* Work to be completed *
Scan the lines below; pull out those with "English".

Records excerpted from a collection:
>>
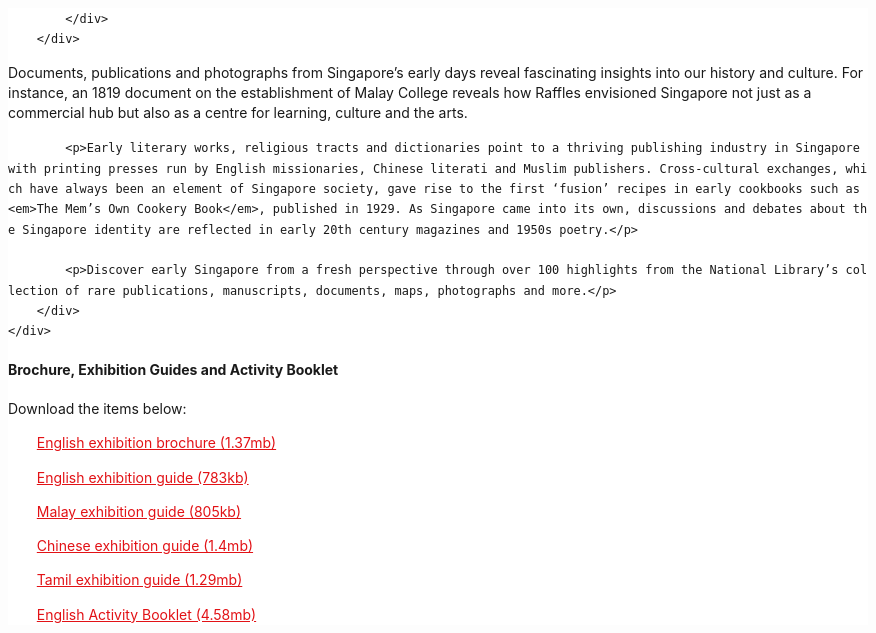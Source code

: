             </div>
        </div>
</div>
    
<div class="container__description">
    <div class="row">
        <div class="col is-full padding--top--lg">
            <p>Documents, publications and photographs from Singapore’s early days reveal fascinating insights into our history and culture. For instance, an 1819 document on the establishment of Malay College reveals how Raffles envisioned Singapore not just as a commercial hub but also as a centre for learning, culture and the arts.</p>

            <p>Early literary works, religious tracts and dictionaries point to a thriving publishing industry in Singapore with printing presses run by English missionaries, Chinese literati and Muslim publishers. Cross-cultural exchanges, which have always been an element of Singapore society, gave rise to the first ‘fusion’ recipes in early cookbooks such as <em>The Mem’s Own Cookery Book</em>, published in 1929. As Singapore came into its own, discussions and debates about the Singapore identity are reflected in early 20th century magazines and 1950s poetry.</p>

            <p>Discover early Singapore from a fresh perspective through over 100 highlights from the National Library’s collection of rare publications, manuscripts, documents, maps, photographs and more.</p>
        </div>
    </div>
</div>

<div class="container__downloads">
    <div class="row">
        <div class="col is-full padding--top--lg">
            <h4>Brochure, Exhibition Guides and Activity Booklet</h4>
            <p style="margin-top: 5px;">Download the items below:</p>
                    <ul style="list-style: none; margin-left: 5px; color: #E21216">
                        <li style="margin-bottom: 1rem;">
                            <a href="/files/from-the-stacks-onsite/msd172_fts_brochure_r10_revised-fa_low-res.pdf" style="color:#E21216;">English exhibition brochure (1.37mb)</a>
                        </li>                         
                        <li style="margin-bottom: 1rem;">
                            <a href="/files/from-the-stacks-onsite/nlb_from_the_stacks_-_exhibition_guide_english.pdf" style="color:#E21216;">English exhibition guide (783kb)</a>
                        </li>                        
                        <li style="margin-bottom: 1rem;">
                            <a href="/files/from-the-stacks-onsite/nlb_from_the_stacks_-_exhibition_guide_malay.pdf" style="color:#E21216;">Malay exhibition guide (805kb)</a> 
                        </li>
                        <li style="margin-bottom: 1rem;">
                            <a href="/files/from-the-stacks-onsite/nlb_from_the_stacks_-_exhibition_guide_chinese.pdf" style="color:#E21216;">Chinese exhibition guide (1.4mb)</a>
                        </li>                         
                        <li style="margin-bottom: 1rem;">
                            <a href="/files/from-the-stacks-onsite/nlb_from_the_stacks_-_exhibition_guide_tamil_r.pdf" style="color:#E21216;">Tamil exhibition guide (1.29mb)</a>
                        </li>                         
                        <li style="margin-bottom: 1rem;">
                            <a href="/files/from-the-stacks-onsite/nlb_from_the_stacks_-_booklet_r.pdf" style="color:#E21216;">English Activity Booklet (4.58mb)</a>
                        </li> 
                    </ul>
        </div>
    </div>
</div>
<<
* Task result *
            <p>Early literary works, religious tracts and dictionaries point to a thriving publishing industry in Singapore with printing presses run by English missionaries, Chinese literati and Muslim publishers. Cross-cultural exchanges, which have always been an element of Singapore society, gave rise to the first ‘fusion’ recipes in early cookbooks such as <em>The Mem’s Own Cookery Book</em>, published in 1929. As Singapore came into its own, discussions and debates about the Singapore identity are reflected in early 20th century magazines and 1950s poetry.</p>
                            <a href="/files/from-the-stacks-onsite/msd172_fts_brochure_r10_revised-fa_low-res.pdf" style="color:#E21216;">English exhibition brochure (1.37mb)</a>
                            <a href="/files/from-the-stacks-onsite/nlb_from_the_stacks_-_exhibition_guide_english.pdf" style="color:#E21216;">English exhibition guide (783kb)</a>
                            <a href="/files/from-the-stacks-onsite/nlb_from_the_stacks_-_booklet_r.pdf" style="color:#E21216;">English Activity Booklet (4.58mb)</a>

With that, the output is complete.